Instructions for the task
Give only a number in reply. It should be how many lines in the records contain the string "stored".

Given data

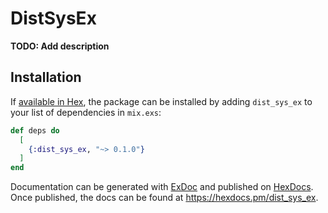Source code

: # DistSysEx

**TODO: Add description**

## Installation

If [available in Hex](https://hex.pm/docs/publish), the package can be installed
by adding `dist_sys_ex` to your list of dependencies in `mix.exs`:

```elixir
def deps do
  [
    {:dist_sys_ex, "~> 0.1.0"}
  ]
end
```

Documentation can be generated with [ExDoc](https://github.com/elixir-lang/ex_doc)
and published on [HexDocs](https://hexdocs.pm). Once published, the docs can
be found at <https://hexdocs.pm/dist_sys_ex>.

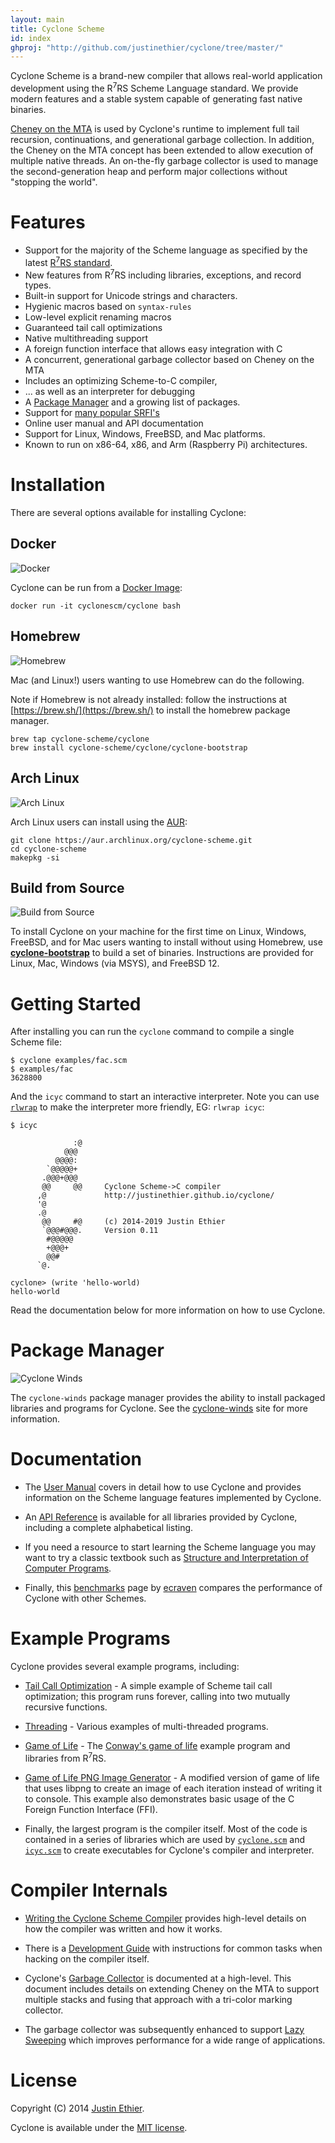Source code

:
 ```yaml
---
layout: main
title: Cyclone Scheme
id: index
ghproj: "http://github.com/justinethier/cyclone/tree/master/"
---
```


Cyclone Scheme is a brand-new compiler that allows real-world application development using the R<sup>7</sup>RS Scheme Language standard. We provide modern features and a stable system capable of generating fast native binaries.

[Cheney on the MTA](https://github.com/justinethier/cyclone/raw/master/docs/research-papers/CheneyMTA.pdf) is used by Cyclone's runtime to implement full tail recursion, continuations, and generational garbage collection. In addition, the Cheney on the MTA concept has been extended to allow execution of multiple native threads. An on-the-fly garbage collector is used to manage the second-generation heap and perform major collections without "stopping the world".

# Features

- Support for the majority of the Scheme language as specified by the latest [R<sup>7</sup>RS standard](docs/Scheme-Language-Compliance.md). 
- New features from R<sup>7</sup>RS including libraries, exceptions, and record types.
- Built-in support for Unicode strings and characters.
- Hygienic macros based on `syntax-rules`
- Low-level explicit renaming macros
- Guaranteed tail call optimizations
- Native multithreading support
- A foreign function interface that allows easy integration with C
- A concurrent, generational garbage collector based on Cheney on the MTA
- Includes an optimizing Scheme-to-C compiler,
- ... as well as an interpreter for debugging
- A [Package Manager](https://github.com/cyclone-scheme/cyclone-winds) and a growing list of packages.
- Support for [many popular SRFI's](docs/API.md#srfi-libraries)
- Online user manual and API documentation
- Support for Linux, Windows, FreeBSD, and Mac platforms. 
- Known to run on x86-64, x86, and Arm (Raspberry Pi) architectures.

# Installation

There are several options available for installing Cyclone:

## Docker 
![Docker](docs/images/docker-thumb.png "Docker")

Cyclone can be run from a [Docker Image](https://hub.docker.com/r/cyclonescm/cyclone):
    
    docker run -it cyclonescm/cyclone bash
    
## Homebrew 
![Homebrew](docs/images/homebrew-thumb.png "Homebrew")

Mac (and Linux!) users wanting to use Homebrew can do the following.

Note if Homebrew is not already installed: follow the instructions at [https://brew.sh/](https://brew.sh/) to install the homebrew package manager. 

    brew tap cyclone-scheme/cyclone
    brew install cyclone-scheme/cyclone/cyclone-bootstrap

## Arch Linux 
![Arch Linux](docs/images/arch-linux-thumb.png "Arch Linux")

Arch Linux users can install using the [AUR](https://aur.archlinux.org/packages/cyclone-scheme/):

    git clone https://aur.archlinux.org/cyclone-scheme.git
    cd cyclone-scheme
    makepkg -si

## Build from Source
![Build from Source](docs/images/build-thumb.png "Build from Source")

To install Cyclone on your machine for the first time on Linux, Windows, FreeBSD, and for Mac users wanting to install without using Homebrew, use [**cyclone-bootstrap**](https://github.com/justinethier/cyclone-bootstrap) to build a set of binaries. Instructions are provided for Linux, Mac, Windows (via MSYS), and FreeBSD 12.

# Getting Started

After installing you can run the `cyclone` command to compile a single Scheme file:

    $ cyclone examples/fac.scm
    $ examples/fac
    3628800
    
And the `icyc` command to start an interactive interpreter. Note you can use [`rlwrap`](http://linux.die.net/man/1/rlwrap) to make the interpreter more friendly, EG: `rlwrap icyc`:

    $ icyc
    
                  :@
                @@@
              @@@@:
            `@@@@@+
           .@@@+@@@      
           @@     @@     Cyclone Scheme->C compiler
          ,@             http://justinethier.github.io/cyclone/
          '@
          .@
           @@     #@     (c) 2014-2019 Justin Ethier
           `@@@#@@@.     Version 0.11
            #@@@@@
            +@@@+
            @@#
          `@.
       
    cyclone> (write 'hello-world)
    hello-world

Read the documentation below for more information on how to use Cyclone.

# Package Manager

![Cyclone Winds](docs/images/cyclone-winds-small.png "Cyclone Winds")

The `cyclone-winds` package manager provides the ability to install packaged libraries and programs for Cyclone. See the [cyclone-winds](https://github.com/cyclone-scheme/cyclone-winds#cyclone-winds) site for more information.

# Documentation

- The [User Manual](docs/User-Manual) covers in detail how to use Cyclone and provides information on the Scheme language features implemented by Cyclone.

- An [API Reference](docs/API) is available for all libraries provided by Cyclone, including a complete alphabetical listing.

- If you need a resource to start learning the Scheme language you may want to try a classic textbook such as [Structure and Interpretation of Computer Programs](https://mitpress.mit.edu/sicp/full-text/book/book.html).

- Finally, this [benchmarks](http://ecraven.github.io/r7rs-benchmarks/benchmark.html) page by [ecraven](https://github.com/ecraven) compares the performance of Cyclone with other Schemes.

# Example Programs

Cyclone provides several example programs, including:

- [Tail Call Optimization](https://github.com/justinethier/cyclone/blob/master/examples/tail-call-optimization.scm) - A simple example of Scheme tail call optimization; this program runs forever, calling into two mutually recursive functions.

- [Threading](https://github.com/justinethier/cyclone/blob/master/examples/threading) - Various examples of multi-threaded programs.

- [Game of Life](https://github.com/justinethier/cyclone/blob/master/examples/game-of-life) - The [Conway's game of life](https://en.wikipedia.org/wiki/Conway%27s_Game_of_Life) example program and libraries from R<sup>7</sup>RS.

- [Game of Life PNG Image Generator](https://github.com/justinethier/cyclone/blob/master/examples/game-of-life-png) - A modified version of game of life that uses libpng to create an image of each iteration instead of writing it to console. This example also demonstrates basic usage of the C Foreign Function Interface (FFI).

- Finally, the largest program is the compiler itself. Most of the code is contained in a series of libraries which are used by [`cyclone.scm`](cyclone.scm) and [`icyc.scm`](icyc.scm) to create executables for Cyclone's compiler and interpreter.

# Compiler Internals

- [Writing the Cyclone Scheme Compiler](docs/Writing-the-Cyclone-Scheme-Compiler-Revised-2017) provides high-level details on how the compiler was written and how it works.

- There is a [Development Guide](docs/Development) with instructions for common tasks when hacking on the compiler itself.

- Cyclone's [Garbage Collector](docs/Garbage-Collector) is documented at a high-level. This document includes details on extending Cheney on the MTA to support multiple stacks and fusing that approach with a tri-color marking collector.

- The garbage collector was subsequently enhanced to support [Lazy Sweeping](docs/Garbage-Collection-Using-Lazy-Sweeping) which improves performance for a wide range of applications.

# License

Copyright (C) 2014 [Justin Ethier](http://github.com/justinethier).

Cyclone is available under the [MIT license](http://www.opensource.org/licenses/mit-license.php).
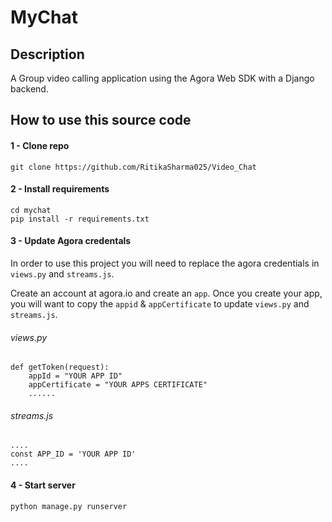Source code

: # MyChat

## Description

A Group video calling application using the Agora Web SDK with a Django backend.

## How to use this source code

#### 1 - Clone repo

```
git clone https://github.com/RitikaSharma025/Video_Chat
```

#### 2 - Install requirements

```
cd mychat
pip install -r requirements.txt
```

#### 3 - Update Agora credentals

In order to use this project you will need to replace the agora credentials in `views.py` and `streams.js`.

Create an account at agora.io and create an `app`. Once you create your app, you will want to copy the `appid` & `appCertificate` to update `views.py` and `streams.js`. 

###### views.py

```
def getToken(request):
    appId = "YOUR APP ID"
    appCertificate = "YOUR APPS CERTIFICATE"
    ......
```

###### streams.js

```
....
const APP_ID = 'YOUR APP ID'
....
```

#### 4 - Start server

```
python manage.py runserver
```

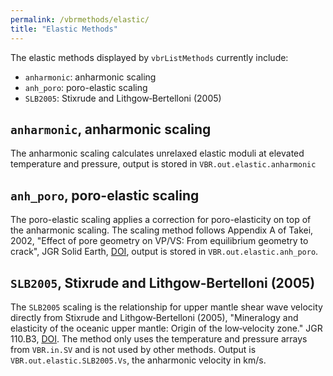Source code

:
 ```yaml
---
permalink: /vbrmethods/elastic/
title: "Elastic Methods"
---
```


The elastic methods displayed by `vbrListMethods` currently include:

* `anharmonic`: anharmonic scaling
* `anh_poro`: poro-elastic scaling
* `SLB2005`: Stixrude and Lithgow‐Bertelloni (2005)

## `anharmonic`, anharmonic scaling

The anharmonic scaling calculates unrelaxed elastic moduli at elevated temperature and pressure, output is stored in `VBR.out.elastic.anharmonic`

## `anh_poro`, poro-elastic scaling

The poro-elastic scaling applies a correction for poro-elasticity on top of the anharmonic scaling. The scaling method follows Appendix A of Takei, 2002, "Effect of pore geometry on VP/VS: From equilibrium geometry to crack", JGR Solid Earth, [DOI](https://doi.org/10.1029/2001JB000522), output is stored in `VBR.out.elastic.anh_poro`.

## `SLB2005`, Stixrude and Lithgow‐Bertelloni (2005)

The `SLB2005` scaling is the relationship for upper mantle shear wave velocity directly from Stixrude and Lithgow‐Bertelloni (2005), "Mineralogy and elasticity of the oceanic upper mantle: Origin of the low‐velocity zone." JGR 110.B3, [DOI](https://doi.org/10.1029/2004JB002965). The method only uses the temperature and pressure arrays from `VBR.in.SV` and is not used by other methods. Output is `VBR.out.elastic.SLB2005.Vs`, the anharmonic velocity in km/s.
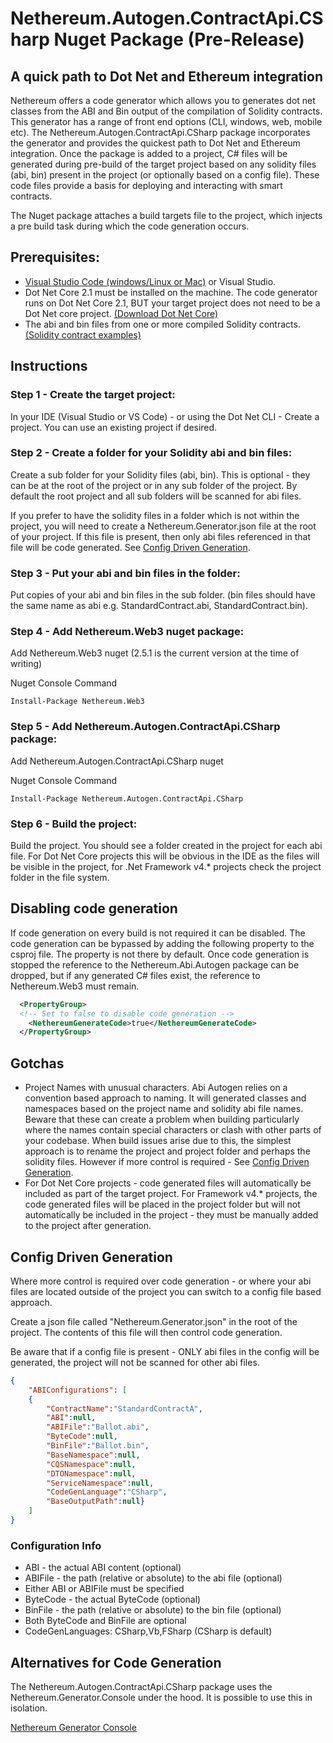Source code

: # Nethereum.Autogen.ContractApi.CSharp Nuget Package  (Pre-Release)
## A quick path to Dot Net and Ethereum integration
Nethereum offers a code generator which allows you to generates dot net classes from the ABI and Bin output of the compilation of Solidity contracts.  This generator has a range of front end options (CLI, windows, web, mobile etc).  The Nethereum.Autogen.ContractApi.CSharp package incorporates the generator and provides the quickest path to Dot Net and Ethereum integration.  Once the package is added to a project, C# files will be generated during pre-build of the target project based on any solidity files (abi, bin) present in the project (or optionally based on a config file). These code files provide a basis for deploying and interacting with smart contracts.

The Nuget package attaches a build targets file to the project, which injects a pre build task during which the code generation occurs. 

## Prerequisites: 

* [Visual Studio Code (windows/Linux or Mac)](https://code.visualstudio.com/) or Visual Studio.
* Dot Net Core 2.1 must be installed on the machine. The code generator runs on Dot Net Core 2.1, BUT your target project does not need to be a Dot Net core project.  [(Download Dot Net Core)](https://www.microsoft.com/net/download/windows)
* The abi and bin files from one or more compiled Solidity contracts. [(Solidity contract examples)](http://solidity.readthedocs.io/en/develop/solidity-by-example.html)

## Instructions

### Step 1 - Create the target project:

In your IDE (Visual Studio or VS Code) - or using the Dot Net CLI - Create a project.  You can use an existing project if desired.

### Step 2 - Create a folder for your Solidity abi and bin files:

Create a sub folder for your Solidity files (abi, bin).  This is optional - they can be at the root of the project or in any sub folder of the project.  By default the root project and all sub folders will be scanned for abi files.

If you prefer to have the solidity files in a folder which is not within the project, you will need to create a Nethereum.Generator.json file at the root of your project.  If this file is present, then only abi files referenced in that file will be code generated.  See [Config Driven Generation](#config-driven-generation).

### Step 3 - Put your abi and bin files in the folder:

Put copies of your abi and bin files in the sub folder.  (bin files should have the same name as abi e.g. StandardContract.abi, StandardContract.bin).

### Step 4 - Add Nethereum.Web3 nuget package:

Add Nethereum.Web3 nuget (2.5.1 is the current version at the time of writing)

Nuget Console Command
```
Install-Package Nethereum.Web3
```

### Step 5 - Add Nethereum.Autogen.ContractApi.CSharp package:

Add Nethereum.Autogen.ContractApi.CSharp nuget

Nuget Console Command
```
Install-Package Nethereum.Autogen.ContractApi.CSharp
```

### Step 6 - Build the project:

Build the project.  You should see a folder created in the project for each abi file.  For Dot Net Core projects this will be obvious in the IDE as the files will be visible in the project, for .Net Framework v4.* projects check the project folder in the file system.

## Disabling code generation

If code generation on every build is not required it can be disabled.
The code generation can be bypassed by adding the following property to the csproj file.  The property is not there by default.  Once code generation is stopped the reference to the Nethereum.Abi.Autogen package can be dropped, but if any generated C# files exist, the reference to Nethereum.Web3 must remain.

``` xml
  <PropertyGroup>
  <!-- Set to false to disable code generation -->
    <NethereumGenerateCode>true</NethereumGenerateCode>
  </PropertyGroup>
```
## Gotchas

* Project Names with unusual characters.  Abi Autogen relies on a convention based approach to naming.  It will generated classes and namespaces based on the project name and solidity abi file names.  Beware that these can create a problem when building particularly where the names contain special characters or clash with other parts of your codebase.  When build issues arise due to this, the simplest approach is to rename the project and project folder and perhaps the solidity files.  However if more control is required - See [Config Driven Generation](#config-driven-generation).
* For Dot Net Core projects - code generated files will automatically be included as part of the target project.  For Framework v4.* projects, the code generated files will be placed in the project folder but will not automatically be included in the project - they must be manually added to the project after generation.

## Config Driven Generation

Where more control is required over code generation - or where your abi files are located outside of the project you can switch to a config file based approach.

Create a json file called "Nethereum.Generator.json" in the root of the project.  The contents of this file will then control code generation.

Be aware that if a config file is present - ONLY abi files in the config will be generated, the project will not be scanned for other abi files.

``` json
{
	"ABIConfigurations": [
	{
		"ContractName":"StandardContractA",
		"ABI":null,
		"ABIFile":"Ballot.abi",
		"ByteCode":null,
		"BinFile":"Ballot.bin",
		"BaseNamespace":null,
		"CQSNamespace":null,
		"DTONamespace":null,
		"ServiceNamespace":null,
		"CodeGenLanguage":"CSharp",
		"BaseOutputPath":null}
	]
}
```
### Configuration Info
* ABI - the actual ABI content (optional)
* ABIFile - the path (relative or absolute) to the abi file (optional)
* Either ABI or ABIFile must be specified
* ByteCode - the actual ByteCode (optional)
* BinFile - the path (relative or absolute) to the bin file (optional)
* Both ByteCode and BinFile are optional
* CodeGenLanguages: CSharp,Vb,FSharp (CSharp is default)

## Alternatives for Code Generation

The Nethereum.Autogen.ContractApi.CSharp package uses the Nethereum.Generator.Console under the hood.  It is possible to use this in isolation.  

[Nethereum Generator Console](https://github.com/Nethereum/Nethereum.Docs/edit/master/docs/nethereum-code-generation.md)
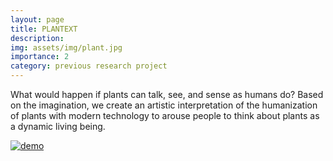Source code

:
 ```yaml
---
layout: page
title: PLANTEXT
description: 
img: assets/img/plant.jpg
importance: 2
category: previous research project
---
```


What would happen if plants can talk, see, and sense as humans do? Based on the imagination, we create an artistic interpretation of the humanization of plants with modern technology to arouse people to think about plants as a dynamic living being. 



[![demo](https://img.youtube.com/vi/F2OJ-akWYP4/0.jpg)](https://youtu.be/F2OJ-akWYP4)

Reply
2